- WORK INSTRUCTION -
For each entry below, please return its exact wording and leave out any picture.

- EXTRACTED DATA -

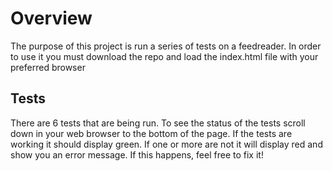 # Overview

The purpose of this project is run a series of tests on a feedreader. In order to use it you must download the repo and load the index.html file with your preferred browser


## Tests

There are 6 tests that are being run. To see the status of the tests scroll down in your web browser to the bottom of the page. If the tests are working it should display green. If one or more are not it will display red and show you an error message. If this happens, feel free to fix it!
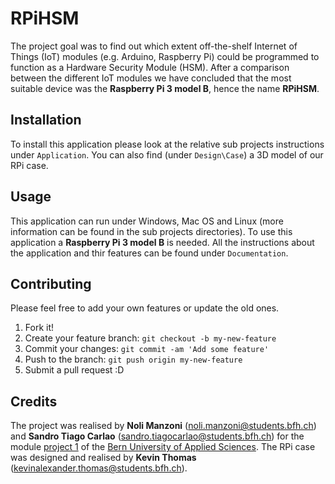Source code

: # RPiHSM
The project goal was to find out which extent off-the-shelf Internet of Things (IoT) modules (e.g. Arduino, Raspberry Pi) could be programmed to function as a Hardware Security Module (HSM).  After a comparison between the different IoT modules we have concluded that the most suitable device was the **Raspberry Pi 3 model B**, hence the name **RPiHSM**.
## Installation
To install this application please look at the relative sub projects instructions under `Application`. You can also find (under `Design\Case`) a 3D model of our RPi case.
## Usage
This application can run under Windows, Mac OS and Linux (more information can be found in the sub projects directories). To use this application a **Raspberry Pi 3 model B** is needed. All the instructions about the application and thir features can be found under `Documentation`.

## Contributing
Please feel free to add your own features or update the old ones.

1. Fork it!
2. Create your feature branch: `git checkout -b my-new-feature`
3. Commit your changes: `git commit -am 'Add some feature'`
4. Push to the branch: `git push origin my-new-feature`
5. Submit a pull request :D


## Credits
The project was realised by **Noli Manzoni** (noli.manzoni@students.bfh.ch) and **Sandro Tiago Carlao** (sandro.tiagocarlao@students.bfh.ch) for the module [project 1](https://www.ti.bfh.ch/fileadmin/modules/BTI7301-de.xml) of the [Bern University of Applied Sciences](www.bfh.ch). The RPi case was designed and realised by **Kevin Thomas** (kevinalexander.thomas@students.bfh.ch).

- SOLUTION TO THIS TASK -
 # Overview

The purpose of this project is run a series of tests on a feedreader. In order to use it you must download the repo and load the index.html file with your preferred browser


## Tests

There are 6 tests that are being run. To see the status of the tests scroll down in your web browser to the bottom of the page. If the tests are working it should display green. If one or more are not it will display red and show you an error message. If this happens, feel free to fix it!
Source code

: # RPiHSM
The project goal was to find out which extent off-the-shelf Internet of Things (IoT) modules (e.g. Arduino, Raspberry Pi) could be programmed to function as a Hardware Security Module (HSM).  After a comparison between the different IoT modules we have concluded that the most suitable device was the **Raspberry Pi 3 model B**, hence the name **RPiHSM**.
## Installation
To install this application please look at the relative sub projects instructions under `Application`. You can also find (under `Design\Case`) a 3D model of our RPi case.
## Usage
This application can run under Windows, Mac OS and Linux (more information can be found in the sub projects directories). To use this application a **Raspberry Pi 3 model B** is needed. All the instructions about the application and thir features can be found under `Documentation`.

## Contributing
Please feel free to add your own features or update the old ones.

1. Fork it!
2. Create your feature branch: `git checkout -b my-new-feature`
3. Commit your changes: `git commit -am 'Add some feature'`
4. Push to the branch: `git push origin my-new-feature`
5. Submit a pull request :D


## Credits
The project was realised by **Noli Manzoni** (noli.manzoni@students.bfh.ch) and **Sandro Tiago Carlao** (sandro.tiagocarlao@students.bfh.ch) for the module [project 1](https://www.ti.bfh.ch/fileadmin/modules/BTI7301-de.xml) of the [Bern University of Applied Sciences](www.bfh.ch). The RPi case was designed and realised by **Kevin Thomas** (kevinalexander.thomas@students.bfh.ch).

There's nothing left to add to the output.